┌────────

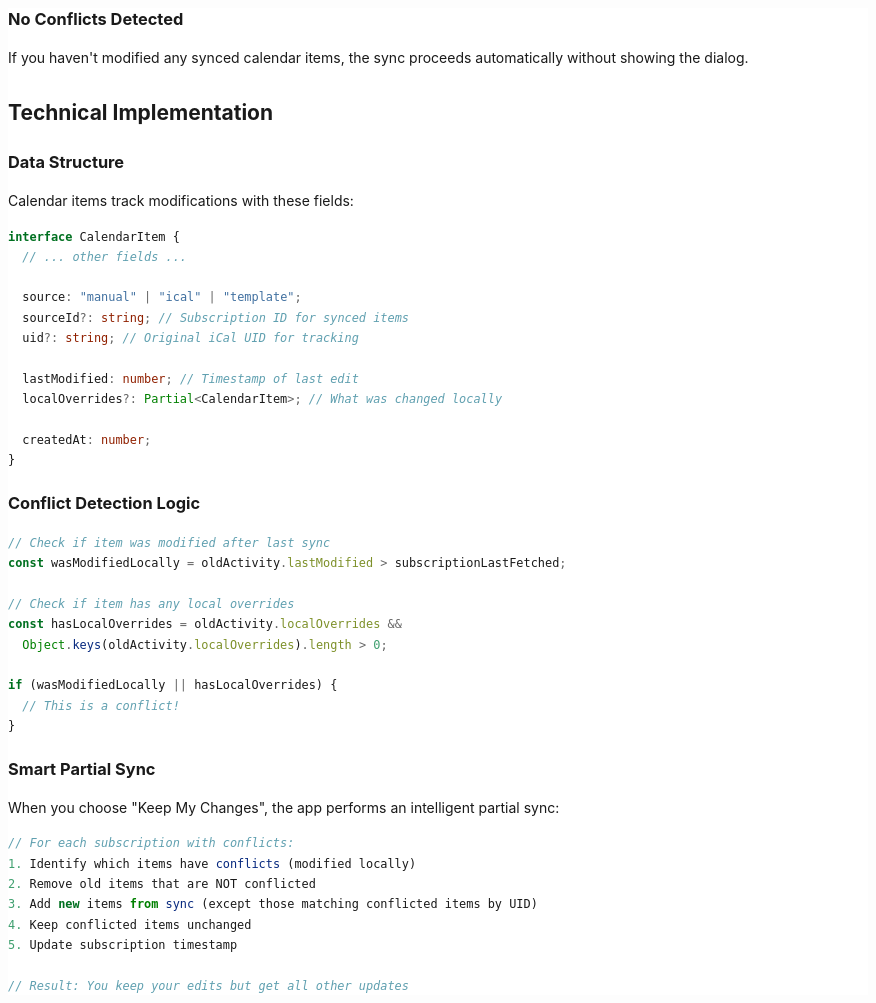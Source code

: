 ### No Conflicts Detected

If you haven't modified any synced calendar items, the sync proceeds automatically without showing the dialog.

## Technical Implementation

### Data Structure

Calendar items track modifications with these fields:

```typescript
interface CalendarItem {
  // ... other fields ...
  
  source: "manual" | "ical" | "template";
  sourceId?: string; // Subscription ID for synced items
  uid?: string; // Original iCal UID for tracking
  
  lastModified: number; // Timestamp of last edit
  localOverrides?: Partial<CalendarItem>; // What was changed locally
  
  createdAt: number;
}
```

### Conflict Detection Logic

```typescript
// Check if item was modified after last sync
const wasModifiedLocally = oldActivity.lastModified > subscriptionLastFetched;

// Check if item has any local overrides
const hasLocalOverrides = oldActivity.localOverrides && 
  Object.keys(oldActivity.localOverrides).length > 0;

if (wasModifiedLocally || hasLocalOverrides) {
  // This is a conflict!
}
```

### Smart Partial Sync

When you choose "Keep My Changes", the app performs an intelligent partial sync:

```typescript
// For each subscription with conflicts:
1. Identify which items have conflicts (modified locally)
2. Remove old items that are NOT conflicted
3. Add new items from sync (except those matching conflicted items by UID)
4. Keep conflicted items unchanged
5. Update subscription timestamp

// Result: You keep your edits but get all other updates
```
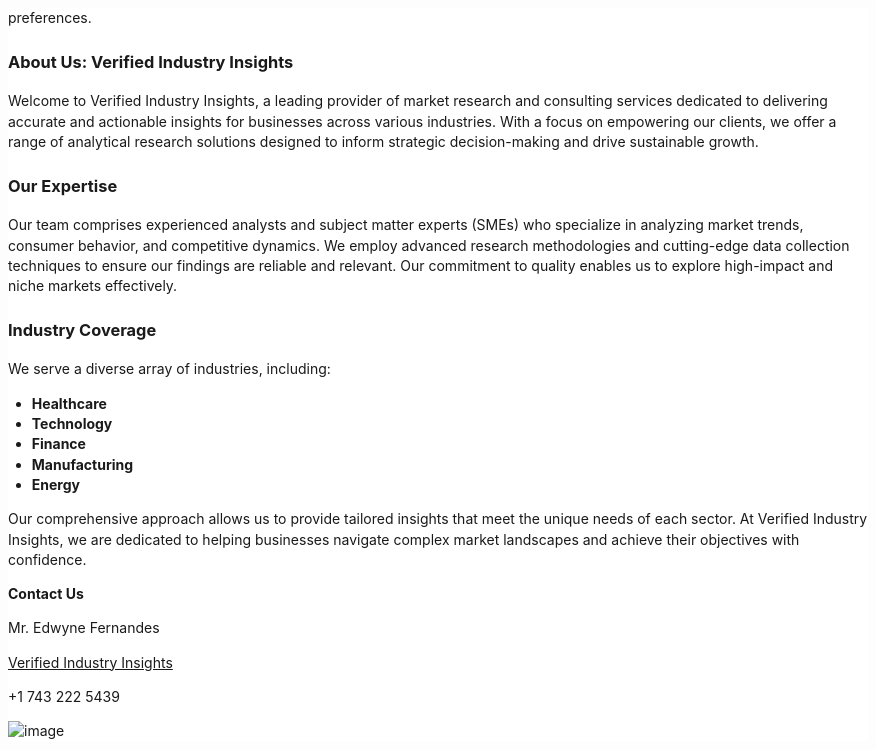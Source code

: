 preferences.</p><h3>About Us: Verified Industry Insights</h3><p>Welcome to Verified Industry Insights, a leading provider of market research and consulting services dedicated to delivering accurate and actionable insights for businesses across various industries. With a focus on empowering our clients, we offer a range of analytical research solutions designed to inform strategic decision-making and drive sustainable growth.</p><h3>Our Expertise</h3><p>Our team comprises experienced analysts and subject matter experts (SMEs) who specialize in analyzing market trends, consumer behavior, and competitive dynamics. We employ advanced research methodologies and cutting-edge data collection techniques to ensure our findings are reliable and relevant. Our commitment to quality enables us to explore high-impact and niche markets effectively.</p><h3>Industry Coverage</h3><p>We serve a diverse array of industries, including:</p><ul><li><strong>Healthcare</strong></li><li><strong>Technology</strong></li><li><strong>Finance</strong></li><li><strong>Manufacturing</strong></li><li><strong>Energy</strong></li></ul><p>Our comprehensive approach allows us to provide tailored insights that meet the unique needs of each sector. At Verified Industry Insights, we are dedicated to helping businesses navigate complex market landscapes and achieve their objectives with confidence.</p><p><strong>Contact Us</strong></p><p>Mr. Edwyne Fernandes</p><p><a href="https://www.verifiedindustryinsights.com/">Verified Industry Insights</a></p><p>+1 743 222 5439</p>
![image](https://github.com/user-attachments/assets/11825bd3-ef48-4336-86bd-571698626229)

└────────

- **What you need to do**:
Copy out every line above without change, dropping the pictures.

- **Expected answer**:
Source code

: ### No Conflicts Detected

If you haven't modified any synced calendar items, the sync proceeds automatically without showing the dialog.

## Technical Implementation

### Data Structure

Calendar items track modifications with these fields:

```typescript
interface CalendarItem {
  // ... other fields ...
  
  source: "manual" | "ical" | "template";
  sourceId?: string; // Subscription ID for synced items
  uid?: string; // Original iCal UID for tracking
  
  lastModified: number; // Timestamp of last edit
  localOverrides?: Partial<CalendarItem>; // What was changed locally
  
  createdAt: number;
}
```

### Conflict Detection Logic

```typescript
// Check if item was modified after last sync
const wasModifiedLocally = oldActivity.lastModified > subscriptionLastFetched;

// Check if item has any local overrides
const hasLocalOverrides = oldActivity.localOverrides && 
  Object.keys(oldActivity.localOverrides).length > 0;

if (wasModifiedLocally || hasLocalOverrides) {
  // This is a conflict!
}
```

### Smart Partial Sync

When you choose "Keep My Changes", the app performs an intelligent partial sync:

```typescript
// For each subscription with conflicts:
1. Identify which items have conflicts (modified locally)
2. Remove old items that are NOT conflicted
3. Add new items from sync (except those matching conflicted items by UID)
4. Keep conflicted items unchanged
5. Update subscription timestamp

// Result: You keep your edits but get all other updates
```
Source code

: preferences.</p><h3>About Us: Verified Industry Insights</h3><p>Welcome to Verified Industry Insights, a leading provider of market research and consulting services dedicated to delivering accurate and actionable insights for businesses across various industries. With a focus on empowering our clients, we offer a range of analytical research solutions designed to inform strategic decision-making and drive sustainable growth.</p><h3>Our Expertise</h3><p>Our team comprises experienced analysts and subject matter experts (SMEs) who specialize in analyzing market trends, consumer behavior, and competitive dynamics. We employ advanced research methodologies and cutting-edge data collection techniques to ensure our findings are reliable and relevant. Our commitment to quality enables us to explore high-impact and niche markets effectively.</p><h3>Industry Coverage</h3><p>We serve a diverse array of industries, including:</p><ul><li><strong>Healthcare</strong></li><li><strong>Technology</strong></li><li><strong>Finance</strong></li><li><strong>Manufacturing</strong></li><li><strong>Energy</strong></li></ul><p>Our comprehensive approach allows us to provide tailored insights that meet the unique needs of each sector. At Verified Industry Insights, we are dedicated to helping businesses navigate complex market landscapes and achieve their objectives with confidence.</p><p><strong>Contact Us</strong></p><p>Mr. Edwyne Fernandes</p><p><a href="https://www.verifiedindustryinsights.com/">Verified Industry Insights</a></p><p>+1 743 222 5439</p>
![image](https://github.com/user-attachments/assets/11825bd3-ef48-4336-86bd-571698626229)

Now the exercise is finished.